This appendix contains these topics:
In this appendix you can review the IBM Help information for Authorization Lists and the different Object Authorities that can be assigned to each user profile.
For Field Level Masking purposes, wherever object is referenced, substitute it for the word field.
The authority that the user has to an object.
Several different system-defined object authority levels may be assigned to users. The following table describes the object authority levels.

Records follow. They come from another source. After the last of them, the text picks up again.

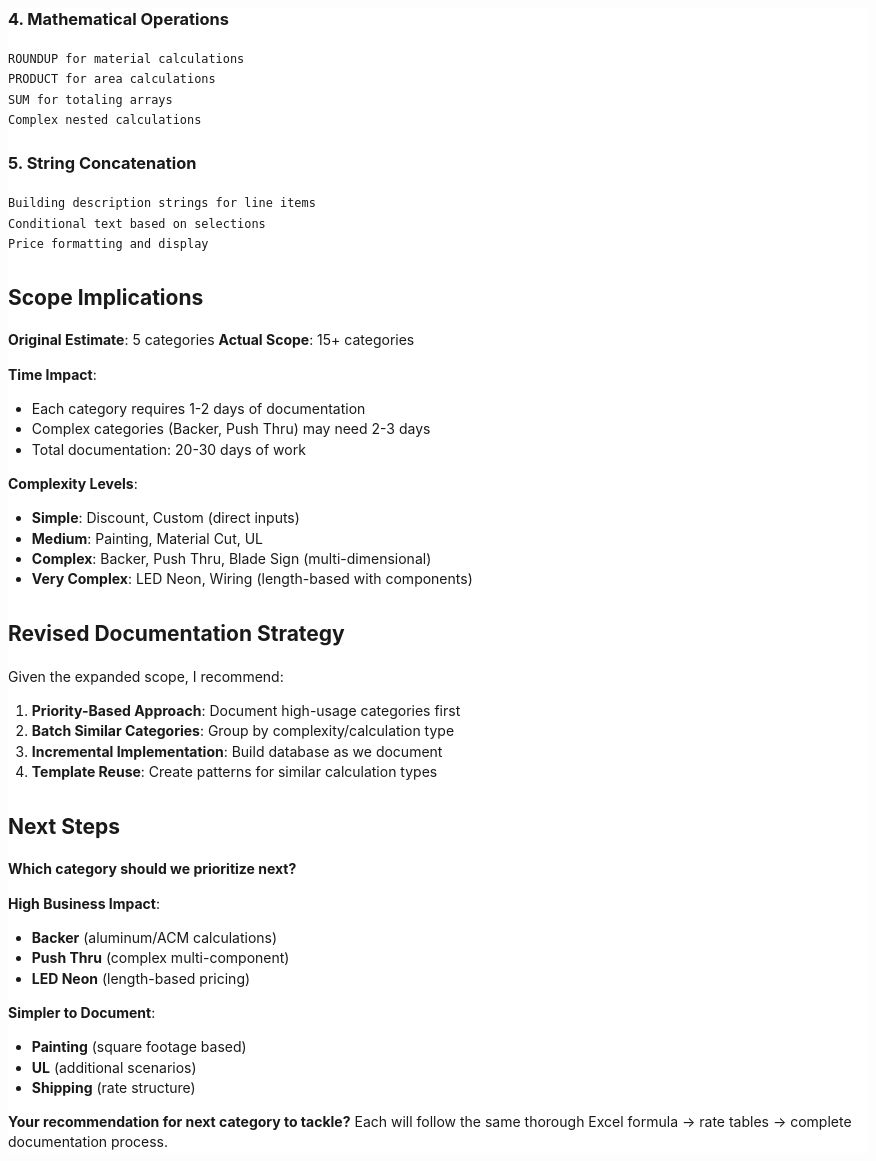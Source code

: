 ### 4. **Mathematical Operations**
```
ROUNDUP for material calculations
PRODUCT for area calculations  
SUM for totaling arrays
Complex nested calculations
```

### 5. **String Concatenation**
```
Building description strings for line items
Conditional text based on selections
Price formatting and display
```

## Scope Implications

**Original Estimate**: 5 categories
**Actual Scope**: 15+ categories

**Time Impact**:
- Each category requires 1-2 days of documentation
- Complex categories (Backer, Push Thru) may need 2-3 days
- Total documentation: 20-30 days of work

**Complexity Levels**:
- **Simple**: Discount, Custom (direct inputs)
- **Medium**: Painting, Material Cut, UL  
- **Complex**: Backer, Push Thru, Blade Sign (multi-dimensional)
- **Very Complex**: LED Neon, Wiring (length-based with components)

## Revised Documentation Strategy

Given the expanded scope, I recommend:

1. **Priority-Based Approach**: Document high-usage categories first
2. **Batch Similar Categories**: Group by complexity/calculation type
3. **Incremental Implementation**: Build database as we document
4. **Template Reuse**: Create patterns for similar calculation types

## Next Steps

**Which category should we prioritize next?**

**High Business Impact**:
- **Backer** (aluminum/ACM calculations)
- **Push Thru** (complex multi-component)
- **LED Neon** (length-based pricing)

**Simpler to Document**:
- **Painting** (square footage based)
- **UL** (additional scenarios)
- **Shipping** (rate structure)

**Your recommendation for next category to tackle?** Each will follow the same thorough Excel formula → rate tables → complete documentation process.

| Authority Level | Explanation |
|---|---|
| *ALL | Allows all operations on the object except those that are limited to the owner or controlled by authorization list management authority. |
| *CHANGE | Allows all operations on the object except those that are limited to the owner or controlled by object existence authority, object alter authority, object reference authority, and object management authority. |
| *EXCLUDE | All operations on the object are prohibited. |
| *USE | Allows access to the object attributes and use of the object. The user cannot change the object. |
Both *ALL and *CHANGE rights allow users to view and change the field without masking applied.
*USE rights allow users to view the field without masking applied, but not the ability to change the field value.
*EXCLUDE rights prevent users from both viewing and changing the masked field.
Oracle JD Edwards World recommends using *CHANGE, *USE, and *EXCLUDE rights on the Authorization Lists, as those values are easily identifiable and self-explanatory.